Tuesday, November 7, 2017

Winter Work Begins


And so the winter work begins.



If you start the month of November working in this valley without a busy winter pending then something has gone awry. Every keeper has at sometime been asked at the end of a summer if they have the winter off.

We don't, and at this time of the year the next six months work are clearly laid out and winter work muscles that have grown flacid on a summer of strimming, mowing, weed cutting and fiddling with fish must now be stretched out once more as preparations are made for the next trout fishing season.

Crack willow puts on up to six feet of growth in a summer in this valley and must be attended to if their bid to take over the world is to be halted. Many will have bowed their heads with the increase in weight on their branches and many lie prone and would put down roots and grow up again if left where they lay. This past week we have already attended to a dozen ash trees that were marked out as having the dreaded dieback, with several more to do this winter and the next. Two bridges are approaching the end of their days and we have a few days driven shooting to prepare for. Normally we'd be flighting duck on a dark wild night at this time of year. But wild dark nights at this time of year have been few and far between for the past three years and while the pond has been fed and hides prepared no bismuth has been blasted into the fading light. This summer phragmites growth in the pond has been prolific and rather than cut it back now for flighting there is a case to be made for leaving it until February or March in the hope that we can drive a few ducks out of it on one of our driven days rather than flight the pond in the evening.

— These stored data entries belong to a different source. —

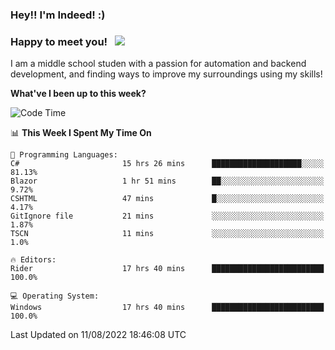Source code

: ### Hey!! I'm Indeed! :) 

### Happy to meet you! &nbsp; ![](https://visitor-badge.glitch.me/badge?page_id=Indeedornot.Indeedornot)

I am a middle school studen with a passion for automation and backend development, and finding ways to improve my surroundings using my skills!

**What've I been up to this week?** 

<!--START_SECTION:waka-->
![Code Time](http://img.shields.io/badge/Code%20Time-0%20secs-blue)

📊 **This Week I Spent My Time On** 

```text
💬 Programming Languages: 
C#                       15 hrs 26 mins      ████████████████████░░░░░   81.13% 
Blazor                   1 hr 51 mins        ██░░░░░░░░░░░░░░░░░░░░░░░   9.72% 
CSHTML                   47 mins             █░░░░░░░░░░░░░░░░░░░░░░░░   4.17% 
GitIgnore file           21 mins             ░░░░░░░░░░░░░░░░░░░░░░░░░   1.87% 
TSCN                     11 mins             ░░░░░░░░░░░░░░░░░░░░░░░░░   1.0%

🔥 Editors: 
Rider                    17 hrs 40 mins      █████████████████████████   100.0%

💻 Operating System: 
Windows                  17 hrs 40 mins      █████████████████████████   100.0%

```


 Last Updated on 11/08/2022 18:46:08 UTC
<!--END_SECTION:waka-->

The river remains very low and I apologise for mentioning it already but this part of the world really needs rain.

Here's one of that gravel bar on the Itchen which has appeared for the last two winters.

The Itchen has a similar requirement for serious groundwater replenishment this winter .

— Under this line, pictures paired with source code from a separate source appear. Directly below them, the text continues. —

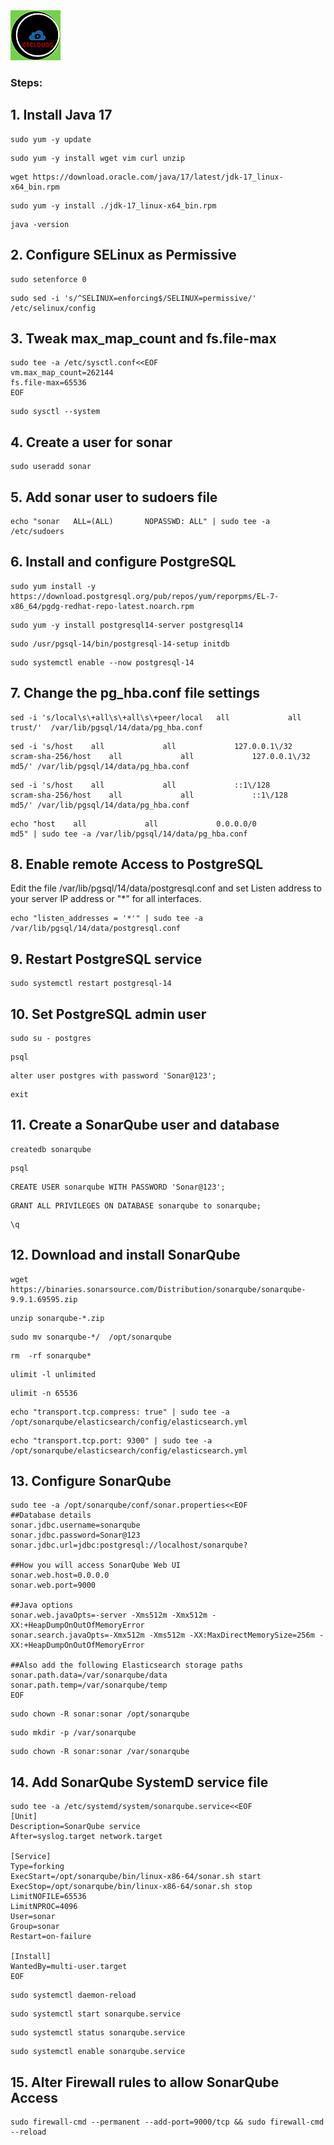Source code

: <img src="../images/c4logo.png">

### Steps:
## 1. Install Java 17
```
sudo yum -y update
```
```
sudo yum -y install wget vim curl unzip 
```
```
wget https://download.oracle.com/java/17/latest/jdk-17_linux-x64_bin.rpm
```
```
sudo yum -y install ./jdk-17_linux-x64_bin.rpm
```
```
java -version
```
## 2. Configure SELinux as Permissive

```
sudo setenforce 0
```
```
sudo sed -i 's/^SELINUX=enforcing$/SELINUX=permissive/' /etc/selinux/config
```
## 3. Tweak max_map_count and fs.file-max

```
sudo tee -a /etc/sysctl.conf<<EOF
vm.max_map_count=262144
fs.file-max=65536
EOF
```
```
sudo sysctl --system
```
## 4. Create a user for sonar

```
sudo useradd sonar
```

## 5. Add sonar user to sudoers file

```
echo "sonar   ALL=(ALL)       NOPASSWD: ALL" | sudo tee -a /etc/sudoers
```
## 6. Install and configure PostgreSQL

```
sudo yum install -y https://download.postgresql.org/pub/repos/yum/reporpms/EL-7-x86_64/pgdg-redhat-repo-latest.noarch.rpm
```
```
sudo yum -y install postgresql14-server postgresql14
```
```
sudo /usr/pgsql-14/bin/postgresql-14-setup initdb
```
```
sudo systemctl enable --now postgresql-14
```
## 7. Change the pg_hba.conf file settings

```
sed -i 's/local\s\+all\s\+all\s\+peer/local   all             all                                     trust/'  /var/lib/pgsql/14/data/pg_hba.conf
```
```
sed -i 's/host    all             all             127.0.0.1\/32            scram-sha-256/host    all             all             127.0.0.1\/32            md5/' /var/lib/pgsql/14/data/pg_hba.conf
```
```
sed -i 's/host    all             all             ::1\/128                 scram-sha-256/host    all             all             ::1\/128                 md5/' /var/lib/pgsql/14/data/pg_hba.conf
```
```
echo "host    all             all             0.0.0.0/0            md5" | sudo tee -a /var/lib/pgsql/14/data/pg_hba.conf
```
## 8. Enable remote Access to PostgreSQL

Edit the file /var/lib/pgsql/14/data/postgresql.conf and set Listen address to your server IP address or "*" for all interfaces.

```
echo "listen_addresses = '*'" | sudo tee -a /var/lib/pgsql/14/data/postgresql.conf
```

## 9. Restart PostgreSQL service

```
sudo systemctl restart postgresql-14
```

## 10. Set PostgreSQL admin user

```
sudo su - postgres
```
```
psql 
```
```
alter user postgres with password 'Sonar@123';
```
```
exit
```

## 11. Create a SonarQube user and database

```
createdb sonarqube
```
```
psql
```
```
CREATE USER sonarqube WITH PASSWORD 'Sonar@123';
```
```
GRANT ALL PRIVILEGES ON DATABASE sonarqube to sonarqube;
```
```
\q
```

## 12. Download and install SonarQube

```
wget https://binaries.sonarsource.com/Distribution/sonarqube/sonarqube-9.9.1.69595.zip
```
```
unzip sonarqube-*.zip
```

```
sudo mv sonarqube-*/  /opt/sonarqube
```
```
rm  -rf sonarqube*
```
```
ulimit -l unlimited
```
```
ulimit -n 65536
```
```
echo "transport.tcp.compress: true" | sudo tee -a /opt/sonarqube/elasticsearch/config/elasticsearch.yml
```
```
echo "transport.tcp.port: 9300" | sudo tee -a /opt/sonarqube/elasticsearch/config/elasticsearch.yml
```

## 13. Configure SonarQube

```
sudo tee -a /opt/sonarqube/conf/sonar.properties<<EOF
##Database details
sonar.jdbc.username=sonarqube
sonar.jdbc.password=Sonar@123
sonar.jdbc.url=jdbc:postgresql://localhost/sonarqube?

##How you will access SonarQube Web UI
sonar.web.host=0.0.0.0
sonar.web.port=9000

##Java options
sonar.web.javaOpts=-server -Xms512m -Xmx512m -XX:+HeapDumpOnOutOfMemoryError
sonar.search.javaOpts=-Xmx512m -Xms512m -XX:MaxDirectMemorySize=256m -XX:+HeapDumpOnOutOfMemoryError

##Also add the following Elasticsearch storage paths
sonar.path.data=/var/sonarqube/data
sonar.path.temp=/var/sonarqube/temp
EOF
```
```
sudo chown -R sonar:sonar /opt/sonarqube
```
```
sudo mkdir -p /var/sonarqube
```
```
sudo chown -R sonar:sonar /var/sonarqube
```

## 14. Add SonarQube SystemD service file

```
sudo tee -a /etc/systemd/system/sonarqube.service<<EOF
[Unit]
Description=SonarQube service
After=syslog.target network.target

[Service]
Type=forking
ExecStart=/opt/sonarqube/bin/linux-x86-64/sonar.sh start
ExecStop=/opt/sonarqube/bin/linux-x86-64/sonar.sh stop
LimitNOFILE=65536
LimitNPROC=4096
User=sonar
Group=sonar
Restart=on-failure

[Install]
WantedBy=multi-user.target
EOF
```

```
sudo systemctl daemon-reload
```
```
sudo systemctl start sonarqube.service
```
```
sudo systemctl status sonarqube.service
```
```
sudo systemctl enable sonarqube.service
```

## 15. Alter Firewall rules to allow SonarQube Access

```
sudo firewall-cmd --permanent --add-port=9000/tcp && sudo firewall-cmd --reload
```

The level of public awareness of the depleted groundwater resource in the South East of England remains on a par with the diminished groundwater resource itself.

As I write it is raining and I can hear a gutter overflowing. There are still many leaves to fall and this may need attending to, but I will proceed with caution as it was on this day a few years ago that I set out to undertake a similar task and ended up in casualty after falling through a roof. The body's a couple of years older now but the brain's slowly catching up in the wisdom stakes.

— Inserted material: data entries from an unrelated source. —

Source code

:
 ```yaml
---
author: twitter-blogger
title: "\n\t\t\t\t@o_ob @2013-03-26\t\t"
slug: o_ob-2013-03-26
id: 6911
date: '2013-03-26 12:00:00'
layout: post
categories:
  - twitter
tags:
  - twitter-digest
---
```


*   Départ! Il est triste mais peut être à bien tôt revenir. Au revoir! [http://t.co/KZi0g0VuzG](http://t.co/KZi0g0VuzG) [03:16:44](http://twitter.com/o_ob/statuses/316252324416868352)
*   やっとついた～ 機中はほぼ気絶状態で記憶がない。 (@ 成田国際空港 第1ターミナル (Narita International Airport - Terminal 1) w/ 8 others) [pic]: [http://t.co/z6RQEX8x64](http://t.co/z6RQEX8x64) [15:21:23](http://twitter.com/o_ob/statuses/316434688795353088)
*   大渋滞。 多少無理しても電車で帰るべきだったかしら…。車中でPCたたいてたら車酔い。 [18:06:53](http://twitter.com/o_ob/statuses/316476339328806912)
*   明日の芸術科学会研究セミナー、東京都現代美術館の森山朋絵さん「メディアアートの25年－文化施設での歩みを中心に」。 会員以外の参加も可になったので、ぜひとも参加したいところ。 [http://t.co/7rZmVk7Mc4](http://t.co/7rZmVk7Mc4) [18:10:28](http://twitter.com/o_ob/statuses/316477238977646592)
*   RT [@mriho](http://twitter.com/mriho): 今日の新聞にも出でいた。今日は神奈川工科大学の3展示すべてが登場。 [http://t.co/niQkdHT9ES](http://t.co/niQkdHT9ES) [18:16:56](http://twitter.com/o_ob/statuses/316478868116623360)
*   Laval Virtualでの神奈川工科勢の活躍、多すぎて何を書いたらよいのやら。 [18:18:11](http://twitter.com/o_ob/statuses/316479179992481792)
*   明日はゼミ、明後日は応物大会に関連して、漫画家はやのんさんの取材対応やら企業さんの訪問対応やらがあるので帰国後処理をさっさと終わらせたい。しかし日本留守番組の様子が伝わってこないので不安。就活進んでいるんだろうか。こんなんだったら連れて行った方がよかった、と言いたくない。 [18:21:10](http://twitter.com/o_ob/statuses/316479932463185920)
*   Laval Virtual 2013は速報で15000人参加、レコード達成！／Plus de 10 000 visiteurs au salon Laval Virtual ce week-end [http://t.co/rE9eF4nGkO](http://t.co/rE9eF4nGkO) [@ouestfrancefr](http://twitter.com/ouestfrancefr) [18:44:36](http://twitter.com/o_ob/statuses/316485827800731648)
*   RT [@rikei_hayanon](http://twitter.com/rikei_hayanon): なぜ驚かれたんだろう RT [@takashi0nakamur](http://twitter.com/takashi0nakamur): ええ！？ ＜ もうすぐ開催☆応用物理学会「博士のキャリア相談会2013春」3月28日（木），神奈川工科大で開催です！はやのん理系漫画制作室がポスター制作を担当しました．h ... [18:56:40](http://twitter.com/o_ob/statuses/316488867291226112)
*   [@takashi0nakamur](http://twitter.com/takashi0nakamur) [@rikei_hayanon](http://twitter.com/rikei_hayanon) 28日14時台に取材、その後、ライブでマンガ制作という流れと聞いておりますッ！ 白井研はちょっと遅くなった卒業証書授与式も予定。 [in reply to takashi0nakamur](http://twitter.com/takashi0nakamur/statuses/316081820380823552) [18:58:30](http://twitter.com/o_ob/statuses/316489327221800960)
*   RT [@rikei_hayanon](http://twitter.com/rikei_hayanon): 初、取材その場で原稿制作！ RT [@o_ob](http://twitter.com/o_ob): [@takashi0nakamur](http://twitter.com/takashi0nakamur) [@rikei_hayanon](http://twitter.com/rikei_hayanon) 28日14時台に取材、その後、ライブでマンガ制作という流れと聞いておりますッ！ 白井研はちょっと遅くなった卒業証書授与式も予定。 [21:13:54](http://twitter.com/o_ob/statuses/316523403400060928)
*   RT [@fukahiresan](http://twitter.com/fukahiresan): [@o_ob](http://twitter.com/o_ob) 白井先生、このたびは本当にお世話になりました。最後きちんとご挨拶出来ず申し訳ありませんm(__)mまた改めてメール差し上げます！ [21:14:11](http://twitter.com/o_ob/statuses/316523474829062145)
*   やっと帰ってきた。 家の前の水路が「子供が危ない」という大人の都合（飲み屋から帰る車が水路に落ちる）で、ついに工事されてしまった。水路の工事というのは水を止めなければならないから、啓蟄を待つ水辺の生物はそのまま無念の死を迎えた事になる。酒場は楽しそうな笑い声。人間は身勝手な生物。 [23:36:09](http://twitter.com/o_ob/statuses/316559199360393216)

At this time of year thirty years ago keepers would have knocked the fringe off and edged in the margins on the river in order to make electro fishing operations more effective and to prepare the channel for increased winter flows.

It's a bit different now and while the fringe undoubtedly benefits from a bit of cut and collect it can be left until the river's discharge starts to increase. Allowing cress and marginal growth to pinch what flow remains keeps gravel cleaner in a low river. Edging in and digging back too early can lead to increased deposition on spawning gravel due to a reduce rate of flow. It also provides cover for the ever increasing number of grayling fishermen (and stakeholders in the chalk stream environment with a shared interest in preserving these important rivers - the more people willing to stand up and put in a word for these rivers the better)

Nowhere is the lack of water more evident than in the Mill Stream. It is a long time since it has remained fishable throughout the season. I can make a rough guess as to how long it's flow will last in summer by the number of notches the old hatch on the house is open. Eight notches at the end of April would see it fishable until a few weeks after the June weed cut. For the past three seasons there have been no notches in April and the hatch has remained closed at the beginning of the trout season. For the past two years I have had to put a plastic sheet across the front of the hatch in order to stop the few leaks that spurt from between the boards in order to maintain sufficient water height on the mill stream to run the stew pond and streams through the garden. As a result the mill stream is effectively mothballed for the summer and will be cut back when/if increased winter flow allows. The reed growth is lush and is easily cut back but once again with an eye to a driven day shooting, it is currently being fed with barley in order to up the number of wild duck in the air on a shooting day.

For the past two days we have been attending to crack willow that has dropped down behind the flight pond over the course of the summer. It has been bumped up the list of matters that need attending to as it is an area that we would like pheasants to be on a shooting day. So we will get the disturbance out of the way earlier then step back for a few weeks in order for the pheasants to return.

It's quite a tight spot to be taking down big boughs of willow and in scenes reminiscent of Last of the Summer Wine our trio have been forced to invoke the forces of ingenuity in order to get the job done.

We've come across a few swan mussel shells on the bank. There is a small population in the pond that grow to about four inches in length. Not many critters eat swan mussels and it is probably an otter touching base with a pond from which he has already removed fifty forty year old carp to sixteen pound and numerous bream to six pounds or so.

Heron are also causing havoc in the river in the current low water and at this point I'll refer you to current method of leaving summer marginal growth and tree growth along the river until levels are on the rise and spawning as done as any cover that will inhibit avian predation is to be welcomed.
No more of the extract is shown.